IMMIGRATION IRRÉGULIÈRE : 144 migrants disparus entre le 14 et le 18 juillet 2026 Sur les côtes mauritaniennes

Dans un communiqué en date du mardi, 21 juillet 2026, le Haut-Commissariat des Nations unies pour les réfugiés (HCR) dénombre la mort ou la disparition de 144 migrants et réfugiés au large des côtes mauritaniennes à la suite de plusieurs incidents survenus entre le 14 et le 18 juillet 2026.

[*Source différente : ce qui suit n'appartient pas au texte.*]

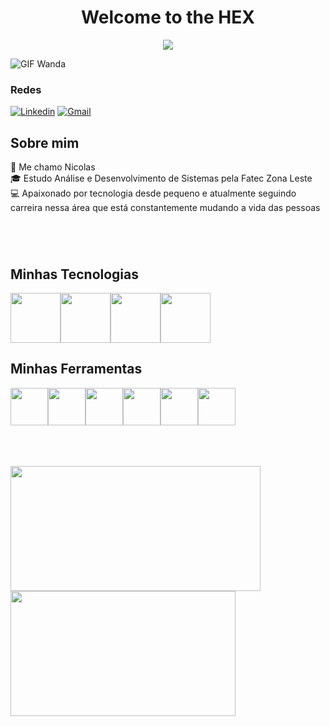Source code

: <!--Cabeçalho e imagem -->
<center><h1><b> Welcome to the HEX </b></h1><img src = https://i.pinimg.com/originals/33/49/55/3349558128989942db61dbb00bdd450c.gif /></center>

![GIF Wanda](https://i.pinimg.com/originals/33/49/55/3349558128989942db61dbb00bdd450c.gif)

<!-- Contato -->
### Redes
[![Linkedin](https://img.shields.io/badge/LinkedIn-0D1117?style=for-the-badge&logo=linkedin&logoColor=white&color=0f0101)](https://www.linkedin.com/in/nicolas-d-87289b2b1)
[![Gmail](https://img.shields.io/badge/Gmail-333333?style=for-the-badge&logo=gmail&logoColor=red&color=0f0101)](mailto:nicolasdomingos.contato@gmail.com)


## **Sobre mim**
👋 Me chamo Nicolas \
🎓 Estudo Análise e Desenvolvimento de Sistemas pela Fatec Zona Leste \
💻 Apaixonado por tecnologia desde pequeno e atualmente seguindo carreira nessa área que está constantemente mudando a vida das pessoas
#
<br>

## **Minhas Tecnologias**
<img src="https://cdn.jsdelivr.net/gh/devicons/devicon@latest/icons/java/java-original-wordmark.svg" width="80"><img src="https://cdn.jsdelivr.net/gh/devicons/devicon@latest/icons/python/python-original-wordmark.svg" width="80"><img src="https://cdn.jsdelivr.net/gh/devicons/devicon@latest/icons/csharp/csharp-original.svg" width="80"><img src="https://cdn.jsdelivr.net/gh/devicons/devicon@latest/icons/dot-net/dot-net-plain-wordmark.svg" width="80">
<br>


## **Minhas Ferramentas**
<img src="https://cdn.jsdelivr.net/gh/devicons/devicon@latest/icons/vscode/vscode-original.svg" width="60"><img src="https://cdn.jsdelivr.net/gh/devicons/devicon@latest/icons/git/git-original.svg" width="60"><img src="https://cdn.jsdelivr.net/gh/devicons/devicon@latest/icons/eclipse/eclipse-original.svg" width="60"><img src="https://cdn.jsdelivr.net/gh/devicons/devicon@latest/icons/pycharm/pycharm-original.svg" width="60"><img src="https://cdn.jsdelivr.net/gh/devicons/devicon@latest/icons/intellij/intellij-original.svg" width="60"><img src="https://cdn.jsdelivr.net/gh/devicons/devicon@latest/icons/rider/rider-original.svg" width="60">

<br>
<br>
<br>
<img width=400 height=200 src="https://github-readme-stats.vercel.app/api?username=NicolasDomingos09&theme=shadow_red&show_icons=true&bg_color=0f0101"><img width=360 height=200 src="https://github-readme-stats.vercel.app/api/top-langs/?username=NicolasDomingos09&layout=compact&theme=shadow_red&bg_color=0f0101">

« Quelque 144 réfugiés et migrants sont morts ou portés disparus au large des côtes mauritaniennes, la semaine dernière, lors de tentatives de traversée irrégulière entre l’Afrique de l’Ouest et l’Europe », précise le communiqué du HCR. Aussi, l’organisation humanitaire déplore « une nouvelle tragédie qui met en évidence le coût humain persistant de cette route migratoire parmi les plus meurtrières au monde ». Toutefois, s’est félicité le HCR : « trois opérations de sauvetage et de débarquement, menées entre les 14 et 18 juillet à Nouadhibou, ont permis de secourir 387 personnes, auxquelles, il a participé aux côtés des autorités mauritaniennes et de ses partenaires humanitaires afin d’assister les survivants et d’identifier les personnes vulnérables nécessitant une protection internationale ». Matthew Saltmarsh, un porte-parole du HCR, lors d’un point de presse à Genève, déplore : « L’une des embarcations secourues, le 18 juillet dernier, a connu un drame particulièrement meurtrier, avec 143 personnes présumées mortes ou disparues et seulement 38 survivants après près de 25 jours de dérive dans l’océan Atlantique à la suite de leur départ de Bufalo en Gambie ». Et de poursuivre : « Parmi les survivants figurent 2 enfants ayant perdu tous les membres de leur famille durant la traversée et actuellement pris en charge dans un hôpital. Un autre décès a également été signalé parmi les passagers d’une embarcation débarquée le 14 juillet 2026 ».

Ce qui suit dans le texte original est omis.